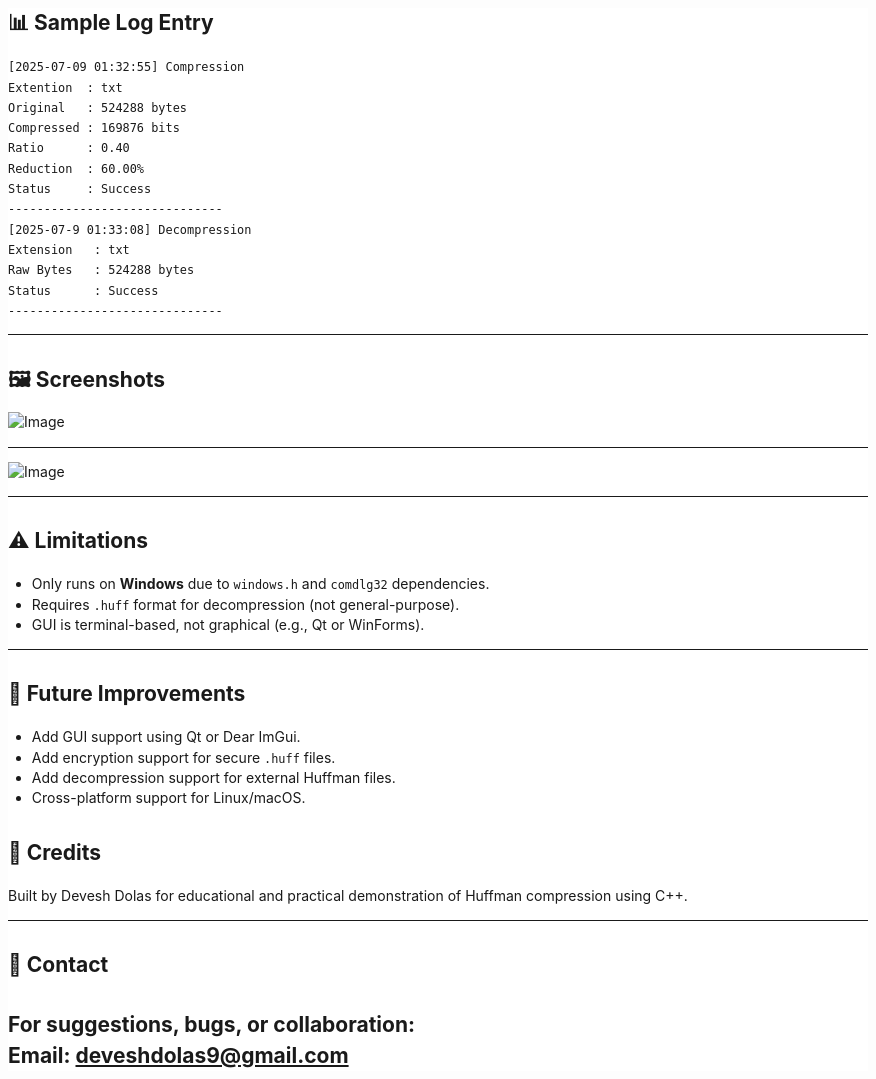 
## 📊 Sample Log Entry

```
[2025-07-09 01:32:55] Compression
Extention  : txt
Original   : 524288 bytes
Compressed : 169876 bits
Ratio      : 0.40
Reduction  : 60.00%
Status     : Success
------------------------------
[2025-07-9 01:33:08] Decompression
Extension   : txt
Raw Bytes   : 524288 bytes
Status      : Success
------------------------------
```

---

## 🖼️ Screenshots

<img width="1080" height="720" alt="Image" src="https://github.com/user-attachments/assets/3c3c461f-2c83-4f7b-8273-7151c89cd9dd" />

---
<img width="1920" height="1080" alt="Image" src="https://github.com/user-attachments/assets/a01812f6-f9ec-4cfc-bf20-aab800af3a05" />

---

## ⚠️ Limitations

- Only runs on **Windows** due to `windows.h` and `comdlg32` dependencies.
- Requires `.huff` format for decompression (not general-purpose).
- GUI is terminal-based, not graphical (e.g., Qt or WinForms).

---

## 📝 Future Improvements

- Add GUI support using Qt or Dear ImGui.
- Add encryption support for secure `.huff` files.
- Add decompression support for external Huffman files.
- Cross-platform support for Linux/macOS.



## 🙌 Credits

Built by Devesh Dolas for educational and practical demonstration of Huffman compression using C++.

---

## 💬 Contact

For suggestions, bugs, or collaboration:  
**Email:** deveshdolas9@gmail.com 
---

§ WORK ITEM:
Extract from the listing above the lines between the line containing "## ⚠️ Limitations" and the line containing "## 💬 Contact", keeping both of those lines. Output nothing else.

§ RESULT OF THE TASK:
## ⚠️ Limitations

- Only runs on **Windows** due to `windows.h` and `comdlg32` dependencies.
- Requires `.huff` format for decompression (not general-purpose).
- GUI is terminal-based, not graphical (e.g., Qt or WinForms).

---

## 📝 Future Improvements

- Add GUI support using Qt or Dear ImGui.
- Add encryption support for secure `.huff` files.
- Add decompression support for external Huffman files.
- Cross-platform support for Linux/macOS.



## 🙌 Credits

Built by Devesh Dolas for educational and practical demonstration of Huffman compression using C++.

---

## 💬 Contact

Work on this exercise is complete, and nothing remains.